Inconsistent inode numbers for mounted files
Description
I'm trying to run fluent-bit inside of gVisor. It uses a hostPath mount to read all the container logs to then forward them somewhere else. In order to keep track of what was already dealt with, it writes a sqlite DB file to the disk (also a hostPath in my case). It keeps track of the underlying files by path and inode.
After noticing some log duplication after rolling my pods, I've dug in and it seems like the files mounted via the hostPath mount do not have consistent inode numbering. It varies from restart to restart of the container. That completely breaks any kinda tracking fluent-bit could be doing in this case.
The inode numbers are very low, suggesting to me that gvisor is doing some internal assignment of these numbers. The "real" inodes are way higher.
I've tried switching directfs and overlay2 on and off but haven't noticed any change in behavior.
Steps to reproduce
Run the following pod and compare the logs it produces. Preferably, there's a couple of pods on the same machine to trigger the effect.
apiVersion: apps/v1
kind: Deployment
metadata:
name: test
spec:
replicas: 1
selector:
matchLabels:
app-component: web
template:
metadata:
labels:
app-component: web
spec:
volumes:
- hostPath:
path: /var/log
type: ""
name: varlogs
containers:
- name: test
image: busybox
command: ["sh", "-c", "ls -li /var/log/containers"]
imagePullPolicy: IfNotPresent
volumeMounts:
- mountPath: /var/log/
name: varlogs
readOnly: true
restartPolicy: Always
runsc version
runsc version release-20240212.0-28-g1303df5f706e
spec: 1.1.0-rc.1
docker version (if using docker)
No response
uname
Linux pool-apps-appworkload-shared-s-4vcpu-8gb-o6j7h 6.1.0-17-amd64 #1 SMP PREEMPT_DYNAMIC Debian 6.1.69-1 (2023-12-30) x86_64 GNU/Linux
kubectl (if using Kubernetes)
No response
repo state (if built from source)
No response
runsc debug logs (if available)
No response
Yes, gVisor makes up inode numbers for host files. If I recall correctly, this is necessary in order to be able to support checkpoint/restore, such that inode numbers remain consistent after a container is restored on a different machine.
I'm not sure there's a good solution that maintains this property while also addressing this use-case. Perhaps via a runsc flag or a volume mount option?

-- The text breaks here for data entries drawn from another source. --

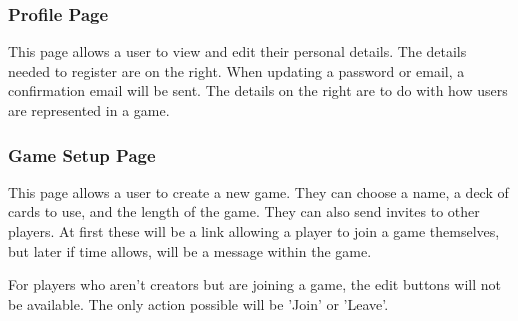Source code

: \subsubsection{Profile Page}
\begin{center}
\end{center}
This page allows a user to view and edit their personal details. The details needed to register are on the right. When updating a password or email, a confirmation email will be sent. The details on the right are to do with how users are represented in a game.

\subsubsection{Game Setup Page}
\begin{center}
\end{center}
This page allows a user to create a new game. They can choose a name, a deck of cards to use, and the length of the game. They can also send invites to other players. At first these will be a link allowing a player to join a game themselves, but later if time allows, will be a message within the game.

For players who aren't creators but are joining a game, the edit buttons will not be available. The only action possible will be 'Join' or 'Leave'.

Hmm. Checkpoint/Restore seems rather finicky in the presence of hostPath mounts anyway, I think? There's no guarantee that the host's filesystem looks identical on another machine I guess 🤔. Isn't checkpoint/restore off the table in such a scenario anyway?
That said, I'd personally be fine with a flag that essentially disables checkpoint/restore in favor of use-cases like described.
There has been work done on this front. Just want to provide the context.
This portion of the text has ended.